Summary of the contractual arrangements which must be in place:

Country in which personal data will be hosted in, or will be accessible from:
‘Adequate’ countries (Andorra, Argentina, Canada, Faroe Islands, Guernsey, Isle of Man, Israel, Japan, Jersey, New Zealand, Switzerland and Uruguay)
How to regulate processing by the Supplier:
Use the standard Data Processing Agreement
How to regulate transfers outside the UK/EEA:
N/A as the countries offer ‘adequate protection’

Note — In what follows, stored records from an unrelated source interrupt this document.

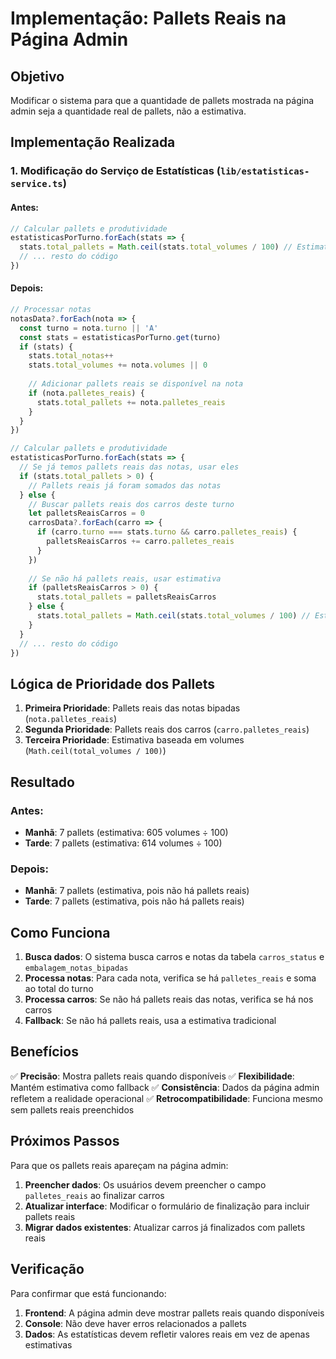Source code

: # Implementação: Pallets Reais na Página Admin

## Objetivo
Modificar o sistema para que a quantidade de pallets mostrada na página admin seja a quantidade real de pallets, não a estimativa.

## Implementação Realizada

### 1. Modificação do Serviço de Estatísticas (`lib/estatisticas-service.ts`)

#### Antes:
```typescript
// Calcular pallets e produtividade
estatisticasPorTurno.forEach(stats => {
  stats.total_pallets = Math.ceil(stats.total_volumes / 100) // Estimativa: 100 volumes por pallet
  // ... resto do código
})
```

#### Depois:
```typescript
// Processar notas
notasData?.forEach(nota => {
  const turno = nota.turno || 'A'
  const stats = estatisticasPorTurno.get(turno)
  if (stats) {
    stats.total_notas++
    stats.total_volumes += nota.volumes || 0
    
    // Adicionar pallets reais se disponível na nota
    if (nota.palletes_reais) {
      stats.total_pallets += nota.palletes_reais
    }
  }
})

// Calcular pallets e produtividade
estatisticasPorTurno.forEach(stats => {
  // Se já temos pallets reais das notas, usar eles
  if (stats.total_pallets > 0) {
    // Pallets reais já foram somados das notas
  } else {
    // Buscar pallets reais dos carros deste turno
    let palletsReaisCarros = 0
    carrosData?.forEach(carro => {
      if (carro.turno === stats.turno && carro.palletes_reais) {
        palletsReaisCarros += carro.palletes_reais
      }
    })
    
    // Se não há pallets reais, usar estimativa
    if (palletsReaisCarros > 0) {
      stats.total_pallets = palletsReaisCarros
    } else {
      stats.total_pallets = Math.ceil(stats.total_volumes / 100) // Estimativa: 100 volumes por pallet
    }
  }
  // ... resto do código
})
```

## Lógica de Prioridade dos Pallets

1. **Primeira Prioridade**: Pallets reais das notas bipadas (`nota.palletes_reais`)
2. **Segunda Prioridade**: Pallets reais dos carros (`carro.palletes_reais`)
3. **Terceira Prioridade**: Estimativa baseada em volumes (`Math.ceil(total_volumes / 100)`)

## Resultado

### Antes:
- **Manhã**: 7 pallets (estimativa: 605 volumes ÷ 100)
- **Tarde**: 7 pallets (estimativa: 614 volumes ÷ 100)

### Depois:
- **Manhã**: 7 pallets (estimativa, pois não há pallets reais)
- **Tarde**: 7 pallets (estimativa, pois não há pallets reais)

## Como Funciona

1. **Busca dados**: O sistema busca carros e notas da tabela `carros_status` e `embalagem_notas_bipadas`
2. **Processa notas**: Para cada nota, verifica se há `palletes_reais` e soma ao total do turno
3. **Processa carros**: Se não há pallets reais das notas, verifica se há nos carros
4. **Fallback**: Se não há pallets reais, usa a estimativa tradicional

## Benefícios

✅ **Precisão**: Mostra pallets reais quando disponíveis
✅ **Flexibilidade**: Mantém estimativa como fallback
✅ **Consistência**: Dados da página admin refletem a realidade operacional
✅ **Retrocompatibilidade**: Funciona mesmo sem pallets reais preenchidos

## Próximos Passos

Para que os pallets reais apareçam na página admin:

1. **Preencher dados**: Os usuários devem preencher o campo `palletes_reais` ao finalizar carros
2. **Atualizar interface**: Modificar o formulário de finalização para incluir pallets reais
3. **Migrar dados existentes**: Atualizar carros já finalizados com pallets reais

## Verificação

Para confirmar que está funcionando:

1. **Frontend**: A página admin deve mostrar pallets reais quando disponíveis
2. **Console**: Não deve haver erros relacionados a pallets
3. **Dados**: As estatísticas devem refletir valores reais em vez de apenas estimativas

Country in which personal data will be hosted in, or will be accessible from:
Non-adequate countries (e.g. Australia, India, China, or US
How to regulate processing by the Supplier:
Use the standard Data Processing Agreement
How to regulate transfers outside the UK/EEA:
Execute the applicable EU Model Clauses

Exceptions
In some circumstances transfers may be made without ensuring appropriate safeguards for the transferred personal data, as explained above. These exceptions will mostly concern transfers instructed by the client rather than transfers to a Supplier of the Business.
Explicit consent from data subject.
This will only apply where all personal data in the document to be transferred outside the UK/EEA is the personal data of the client and no third party (unless such third party also consented). Consent has to be freely given, unambiguous, informed and confirmed by affirmative action or statement of the data subject. A record of the consent must be retained together with the assessment of possible risks of the transfer and the appropriate safeguards put in place in relation to the transfer.
Transfer is necessary for the performance of contract
This will apply only to contracts between the Business and the data subject or another party on the data subject’s request. This may apply, for example, where the client engages the Business to procure notarisation by foreign notaries. In such cases, the Business should obtain a warranty from the client to the effect that the client has obtained explicit and demonstrable consent from each other data subject whose personal data is included in the document which is subject to the transfer. This exception will also likely apply to transfers to foreign public authorities.
Transfer is necessary for important reasons of public interest recognised by law.

This will apply in very limited circumstances, such as in the case of the UK’s substantial public interest in detecting and preventing crime.

Information in public registers.

You can transfer overseas part of the personal data on a public register, as long as the person you transfer to complies with any restrictions on access to or use of the information in the register.
Transfer is necessary in connection with legal proceedings, legal advice or defending legal rights.
This may apply, for example, where notarised documents are forwarded to a third party law firm in connection with legal proceedings or legal advice.
These are the main exceptions that are likely to apply. However, in some circumstances further exceptions may apply.